[Saved entries]

* * * * * * * * *

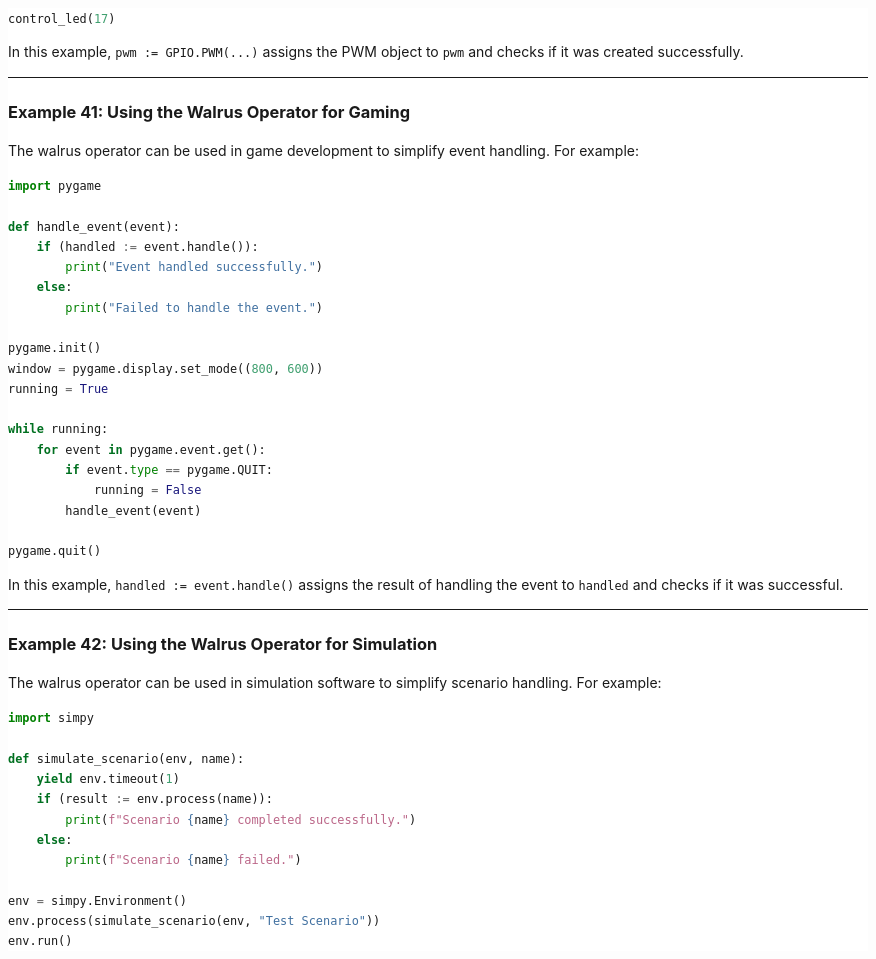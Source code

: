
 ```python
control_led(17)
```

In this example, `pwm := GPIO.PWM(...)` assigns the PWM object to `pwm` and checks if it was created successfully.

---

### Example 41: Using the Walrus Operator for Gaming

The walrus operator can be used in game development to simplify event handling. For example:

```python
import pygame

def handle_event(event):
    if (handled := event.handle()):
        print("Event handled successfully.")
    else:
        print("Failed to handle the event.")

pygame.init()
window = pygame.display.set_mode((800, 600))
running = True

while running:
    for event in pygame.event.get():
        if event.type == pygame.QUIT:
            running = False
        handle_event(event)

pygame.quit()
```

In this example, `handled := event.handle()` assigns the result of handling the event to `handled` and checks if it was successful.

---

### Example 42: Using the Walrus Operator for Simulation

The walrus operator can be used in simulation software to simplify scenario handling. For example:

```python
import simpy

def simulate_scenario(env, name):
    yield env.timeout(1)
    if (result := env.process(name)):
        print(f"Scenario {name} completed successfully.")
    else:
        print(f"Scenario {name} failed.")

env = simpy.Environment()
env.process(simulate_scenario(env, "Test Scenario"))
env.run()
```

* * * * * * * * *

● **Task description**:
Write out the lines from the one containing "was created successfully." through the last line of the records above. Include both of those lines and nothing else.

● **Output**:
In this example, `pwm := GPIO.PWM(...)` assigns the PWM object to `pwm` and checks if it was created successfully.

---

### Example 41: Using the Walrus Operator for Gaming

The walrus operator can be used in game development to simplify event handling. For example:

```python
import pygame

def handle_event(event):
    if (handled := event.handle()):
        print("Event handled successfully.")
    else:
        print("Failed to handle the event.")

pygame.init()
window = pygame.display.set_mode((800, 600))
running = True

while running:
    for event in pygame.event.get():
        if event.type == pygame.QUIT:
            running = False
        handle_event(event)

pygame.quit()
```

In this example, `handled := event.handle()` assigns the result of handling the event to `handled` and checks if it was successful.

---

### Example 42: Using the Walrus Operator for Simulation

The walrus operator can be used in simulation software to simplify scenario handling. For example:

```python
import simpy

def simulate_scenario(env, name):
    yield env.timeout(1)
    if (result := env.process(name)):
        print(f"Scenario {name} completed successfully.")
    else:
        print(f"Scenario {name} failed.")

env = simpy.Environment()
env.process(simulate_scenario(env, "Test Scenario"))
env.run()
```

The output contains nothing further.